**Assigned task:** One line at a time, check the entries below for the word "articles", and copy each line that has it.

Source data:
• • • • •

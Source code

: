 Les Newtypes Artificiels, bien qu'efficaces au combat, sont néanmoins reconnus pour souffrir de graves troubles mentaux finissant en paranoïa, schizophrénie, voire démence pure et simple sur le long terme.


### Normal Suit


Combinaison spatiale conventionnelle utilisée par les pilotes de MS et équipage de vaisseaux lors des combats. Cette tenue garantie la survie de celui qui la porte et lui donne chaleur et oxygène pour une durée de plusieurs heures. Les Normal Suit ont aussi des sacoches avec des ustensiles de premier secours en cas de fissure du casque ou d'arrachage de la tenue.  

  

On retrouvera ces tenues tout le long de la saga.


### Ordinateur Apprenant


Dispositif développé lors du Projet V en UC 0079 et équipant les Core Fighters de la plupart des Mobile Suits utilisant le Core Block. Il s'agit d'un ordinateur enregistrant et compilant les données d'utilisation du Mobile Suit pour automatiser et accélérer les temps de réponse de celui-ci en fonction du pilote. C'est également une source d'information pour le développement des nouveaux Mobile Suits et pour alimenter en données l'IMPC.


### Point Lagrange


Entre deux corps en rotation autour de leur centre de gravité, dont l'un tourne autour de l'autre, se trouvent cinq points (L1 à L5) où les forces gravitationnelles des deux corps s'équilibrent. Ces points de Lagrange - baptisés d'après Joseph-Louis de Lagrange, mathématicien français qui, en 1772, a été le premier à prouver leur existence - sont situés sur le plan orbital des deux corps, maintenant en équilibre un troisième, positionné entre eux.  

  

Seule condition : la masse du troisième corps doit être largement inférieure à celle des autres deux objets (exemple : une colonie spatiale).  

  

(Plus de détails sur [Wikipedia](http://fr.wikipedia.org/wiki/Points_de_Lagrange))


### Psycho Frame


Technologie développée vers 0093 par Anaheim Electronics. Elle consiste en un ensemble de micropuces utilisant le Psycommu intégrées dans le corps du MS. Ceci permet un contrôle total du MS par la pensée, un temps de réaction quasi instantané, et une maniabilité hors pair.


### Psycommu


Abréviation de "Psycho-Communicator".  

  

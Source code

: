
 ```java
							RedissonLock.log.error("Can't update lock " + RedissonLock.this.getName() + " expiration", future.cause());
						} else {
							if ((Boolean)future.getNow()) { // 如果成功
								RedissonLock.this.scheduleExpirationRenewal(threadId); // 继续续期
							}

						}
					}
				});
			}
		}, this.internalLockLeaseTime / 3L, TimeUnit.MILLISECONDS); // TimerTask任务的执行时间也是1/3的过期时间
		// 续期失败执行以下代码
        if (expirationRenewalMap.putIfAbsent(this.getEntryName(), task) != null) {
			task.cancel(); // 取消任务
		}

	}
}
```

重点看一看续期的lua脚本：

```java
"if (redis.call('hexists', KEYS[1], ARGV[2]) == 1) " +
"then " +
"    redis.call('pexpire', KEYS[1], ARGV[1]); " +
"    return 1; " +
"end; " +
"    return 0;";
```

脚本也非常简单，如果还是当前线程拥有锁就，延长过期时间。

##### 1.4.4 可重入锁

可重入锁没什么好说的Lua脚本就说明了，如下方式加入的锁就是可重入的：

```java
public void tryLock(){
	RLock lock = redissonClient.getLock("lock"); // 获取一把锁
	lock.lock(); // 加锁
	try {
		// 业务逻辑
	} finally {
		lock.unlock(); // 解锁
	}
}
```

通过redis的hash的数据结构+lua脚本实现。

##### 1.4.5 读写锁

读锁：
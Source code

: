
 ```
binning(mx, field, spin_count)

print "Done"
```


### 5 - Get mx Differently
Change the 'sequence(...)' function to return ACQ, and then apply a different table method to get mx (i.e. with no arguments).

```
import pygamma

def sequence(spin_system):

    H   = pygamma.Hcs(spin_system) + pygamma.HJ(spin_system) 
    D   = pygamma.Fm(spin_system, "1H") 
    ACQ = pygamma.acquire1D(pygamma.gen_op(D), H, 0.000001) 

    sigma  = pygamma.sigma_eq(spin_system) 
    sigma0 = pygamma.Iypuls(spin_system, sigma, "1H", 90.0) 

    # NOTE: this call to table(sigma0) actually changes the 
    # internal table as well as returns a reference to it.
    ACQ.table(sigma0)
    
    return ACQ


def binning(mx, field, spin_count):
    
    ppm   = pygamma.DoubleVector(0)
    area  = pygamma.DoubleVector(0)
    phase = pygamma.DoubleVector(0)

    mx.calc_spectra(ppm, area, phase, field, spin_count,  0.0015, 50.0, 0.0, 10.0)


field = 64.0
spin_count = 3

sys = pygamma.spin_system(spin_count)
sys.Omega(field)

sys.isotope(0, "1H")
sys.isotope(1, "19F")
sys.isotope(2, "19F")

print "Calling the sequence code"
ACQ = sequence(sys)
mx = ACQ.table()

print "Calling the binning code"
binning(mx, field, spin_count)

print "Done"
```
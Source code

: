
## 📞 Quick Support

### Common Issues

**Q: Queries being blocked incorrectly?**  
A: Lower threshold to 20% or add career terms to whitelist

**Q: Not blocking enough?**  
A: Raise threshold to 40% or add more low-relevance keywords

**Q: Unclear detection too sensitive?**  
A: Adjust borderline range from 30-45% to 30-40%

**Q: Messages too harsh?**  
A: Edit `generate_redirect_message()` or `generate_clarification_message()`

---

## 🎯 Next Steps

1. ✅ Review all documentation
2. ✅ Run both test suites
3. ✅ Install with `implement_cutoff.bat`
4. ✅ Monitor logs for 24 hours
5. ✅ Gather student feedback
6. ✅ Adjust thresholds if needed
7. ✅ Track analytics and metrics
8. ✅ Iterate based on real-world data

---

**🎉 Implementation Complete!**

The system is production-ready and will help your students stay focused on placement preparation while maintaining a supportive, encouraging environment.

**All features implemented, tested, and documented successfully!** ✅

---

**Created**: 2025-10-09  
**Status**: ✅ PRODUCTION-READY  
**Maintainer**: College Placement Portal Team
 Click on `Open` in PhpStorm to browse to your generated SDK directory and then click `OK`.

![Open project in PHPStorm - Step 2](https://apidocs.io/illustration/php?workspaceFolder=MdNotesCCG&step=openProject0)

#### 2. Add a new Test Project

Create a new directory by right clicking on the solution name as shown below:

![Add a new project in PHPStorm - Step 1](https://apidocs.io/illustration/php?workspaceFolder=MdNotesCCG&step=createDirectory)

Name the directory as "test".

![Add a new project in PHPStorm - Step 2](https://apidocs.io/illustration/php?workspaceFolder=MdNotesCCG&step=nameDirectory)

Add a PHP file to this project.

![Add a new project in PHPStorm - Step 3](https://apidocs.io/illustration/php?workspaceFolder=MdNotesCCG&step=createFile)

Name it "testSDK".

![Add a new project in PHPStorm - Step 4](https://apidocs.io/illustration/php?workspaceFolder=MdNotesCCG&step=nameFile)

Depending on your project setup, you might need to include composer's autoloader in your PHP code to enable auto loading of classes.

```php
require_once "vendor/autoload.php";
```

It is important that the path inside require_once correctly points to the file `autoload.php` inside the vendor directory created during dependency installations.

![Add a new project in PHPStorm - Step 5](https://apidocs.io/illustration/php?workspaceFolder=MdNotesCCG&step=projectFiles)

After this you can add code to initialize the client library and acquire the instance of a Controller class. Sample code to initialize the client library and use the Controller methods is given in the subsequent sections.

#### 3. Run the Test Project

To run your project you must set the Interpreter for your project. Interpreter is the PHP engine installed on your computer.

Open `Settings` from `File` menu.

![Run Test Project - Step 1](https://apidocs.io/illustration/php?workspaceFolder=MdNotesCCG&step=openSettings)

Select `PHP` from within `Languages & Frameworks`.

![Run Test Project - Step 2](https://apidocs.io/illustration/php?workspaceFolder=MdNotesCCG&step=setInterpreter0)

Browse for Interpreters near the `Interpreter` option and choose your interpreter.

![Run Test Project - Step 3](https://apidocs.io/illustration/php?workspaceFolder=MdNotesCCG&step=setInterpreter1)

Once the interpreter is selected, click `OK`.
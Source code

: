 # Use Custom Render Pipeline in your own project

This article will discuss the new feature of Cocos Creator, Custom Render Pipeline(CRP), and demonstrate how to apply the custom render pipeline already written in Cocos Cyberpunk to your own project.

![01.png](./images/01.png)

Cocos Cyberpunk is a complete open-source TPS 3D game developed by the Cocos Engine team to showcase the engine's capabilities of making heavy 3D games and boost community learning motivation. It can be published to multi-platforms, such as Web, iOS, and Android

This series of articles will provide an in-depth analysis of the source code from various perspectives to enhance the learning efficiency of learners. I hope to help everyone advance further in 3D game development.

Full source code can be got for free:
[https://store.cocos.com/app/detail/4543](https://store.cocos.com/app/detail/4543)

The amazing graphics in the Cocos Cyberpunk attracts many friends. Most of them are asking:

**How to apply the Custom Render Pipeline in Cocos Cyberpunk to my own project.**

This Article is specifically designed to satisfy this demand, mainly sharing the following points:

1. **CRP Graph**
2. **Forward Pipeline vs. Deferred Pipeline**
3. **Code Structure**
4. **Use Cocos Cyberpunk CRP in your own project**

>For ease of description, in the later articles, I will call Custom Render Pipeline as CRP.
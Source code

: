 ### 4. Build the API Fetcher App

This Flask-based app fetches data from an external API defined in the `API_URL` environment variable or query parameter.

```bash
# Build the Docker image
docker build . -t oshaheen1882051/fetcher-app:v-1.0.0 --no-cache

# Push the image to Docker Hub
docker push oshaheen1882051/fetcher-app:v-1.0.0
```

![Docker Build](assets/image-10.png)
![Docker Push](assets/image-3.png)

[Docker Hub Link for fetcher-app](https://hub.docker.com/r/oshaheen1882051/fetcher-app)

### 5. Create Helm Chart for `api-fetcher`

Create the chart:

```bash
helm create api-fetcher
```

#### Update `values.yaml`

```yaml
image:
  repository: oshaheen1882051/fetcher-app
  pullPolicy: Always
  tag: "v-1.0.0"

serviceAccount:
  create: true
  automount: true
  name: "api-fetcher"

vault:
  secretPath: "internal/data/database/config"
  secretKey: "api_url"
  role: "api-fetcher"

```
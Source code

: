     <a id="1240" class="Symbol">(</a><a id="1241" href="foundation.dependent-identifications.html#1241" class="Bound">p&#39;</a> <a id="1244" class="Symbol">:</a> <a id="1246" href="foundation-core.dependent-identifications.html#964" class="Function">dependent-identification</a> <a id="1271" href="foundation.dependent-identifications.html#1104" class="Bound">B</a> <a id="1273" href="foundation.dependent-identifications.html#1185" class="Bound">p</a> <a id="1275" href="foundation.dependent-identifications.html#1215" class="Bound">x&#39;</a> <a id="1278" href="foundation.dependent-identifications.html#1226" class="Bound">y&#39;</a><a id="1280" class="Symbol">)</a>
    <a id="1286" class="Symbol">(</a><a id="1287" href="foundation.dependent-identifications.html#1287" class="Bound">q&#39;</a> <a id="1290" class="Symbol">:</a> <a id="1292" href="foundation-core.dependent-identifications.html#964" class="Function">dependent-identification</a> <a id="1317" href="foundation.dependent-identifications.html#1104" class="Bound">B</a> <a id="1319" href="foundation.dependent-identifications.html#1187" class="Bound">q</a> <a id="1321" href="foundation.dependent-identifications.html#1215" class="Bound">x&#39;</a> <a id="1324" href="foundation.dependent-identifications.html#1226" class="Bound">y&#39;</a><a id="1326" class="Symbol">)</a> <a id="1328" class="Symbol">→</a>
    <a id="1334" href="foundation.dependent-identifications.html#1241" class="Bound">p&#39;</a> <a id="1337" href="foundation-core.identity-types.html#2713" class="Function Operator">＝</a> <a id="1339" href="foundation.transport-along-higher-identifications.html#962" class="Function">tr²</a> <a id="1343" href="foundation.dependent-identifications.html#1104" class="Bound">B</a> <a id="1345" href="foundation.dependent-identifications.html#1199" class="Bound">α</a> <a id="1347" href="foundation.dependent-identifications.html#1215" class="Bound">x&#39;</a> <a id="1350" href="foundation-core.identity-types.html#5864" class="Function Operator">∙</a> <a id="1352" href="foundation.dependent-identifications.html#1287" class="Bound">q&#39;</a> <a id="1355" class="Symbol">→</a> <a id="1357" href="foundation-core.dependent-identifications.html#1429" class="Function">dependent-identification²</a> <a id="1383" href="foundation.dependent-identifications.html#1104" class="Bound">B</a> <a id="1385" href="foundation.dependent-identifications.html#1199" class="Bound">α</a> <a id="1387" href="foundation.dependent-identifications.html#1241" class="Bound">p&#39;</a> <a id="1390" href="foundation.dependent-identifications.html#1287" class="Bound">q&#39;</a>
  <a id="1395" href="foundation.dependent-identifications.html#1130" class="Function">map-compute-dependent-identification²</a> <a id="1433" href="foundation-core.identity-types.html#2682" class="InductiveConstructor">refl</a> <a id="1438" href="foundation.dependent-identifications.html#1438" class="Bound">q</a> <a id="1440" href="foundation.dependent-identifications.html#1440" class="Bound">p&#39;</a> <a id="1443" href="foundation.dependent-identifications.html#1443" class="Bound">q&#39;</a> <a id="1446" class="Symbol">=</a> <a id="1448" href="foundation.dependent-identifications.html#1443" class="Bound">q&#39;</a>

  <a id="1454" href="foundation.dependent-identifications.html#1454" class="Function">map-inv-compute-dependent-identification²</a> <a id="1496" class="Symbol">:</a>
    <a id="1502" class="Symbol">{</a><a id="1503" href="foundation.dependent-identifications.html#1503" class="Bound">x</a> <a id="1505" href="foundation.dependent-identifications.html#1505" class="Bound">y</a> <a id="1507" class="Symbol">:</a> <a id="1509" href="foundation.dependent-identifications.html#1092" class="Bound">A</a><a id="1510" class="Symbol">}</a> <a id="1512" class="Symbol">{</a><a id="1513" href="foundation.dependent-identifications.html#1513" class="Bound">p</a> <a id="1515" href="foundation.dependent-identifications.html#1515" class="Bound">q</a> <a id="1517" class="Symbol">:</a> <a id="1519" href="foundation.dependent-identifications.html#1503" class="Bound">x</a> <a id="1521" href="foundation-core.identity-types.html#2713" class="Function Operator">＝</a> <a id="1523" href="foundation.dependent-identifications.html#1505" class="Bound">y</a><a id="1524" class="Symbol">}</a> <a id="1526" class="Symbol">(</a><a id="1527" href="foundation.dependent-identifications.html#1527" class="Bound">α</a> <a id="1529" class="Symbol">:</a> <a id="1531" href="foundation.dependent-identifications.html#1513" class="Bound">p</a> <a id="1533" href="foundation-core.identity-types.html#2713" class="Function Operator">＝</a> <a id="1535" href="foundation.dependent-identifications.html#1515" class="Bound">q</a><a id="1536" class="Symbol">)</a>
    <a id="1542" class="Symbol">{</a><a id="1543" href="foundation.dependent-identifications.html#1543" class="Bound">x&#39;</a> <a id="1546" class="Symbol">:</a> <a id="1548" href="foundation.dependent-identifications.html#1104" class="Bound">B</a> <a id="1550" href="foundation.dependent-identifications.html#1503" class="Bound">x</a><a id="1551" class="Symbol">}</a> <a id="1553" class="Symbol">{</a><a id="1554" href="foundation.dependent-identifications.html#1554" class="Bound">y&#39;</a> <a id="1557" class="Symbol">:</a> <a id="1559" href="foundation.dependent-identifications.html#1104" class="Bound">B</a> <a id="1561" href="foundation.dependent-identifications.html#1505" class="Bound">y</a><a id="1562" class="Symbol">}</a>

• • • • •

**Task result:**
This series of articles will provide an in-depth analysis of the source code from various perspectives to enhance the learning efficiency of learners. I hope to help everyone advance further in 3D game development.
>For ease of description, in the later articles, I will call Custom Render Pipeline as CRP.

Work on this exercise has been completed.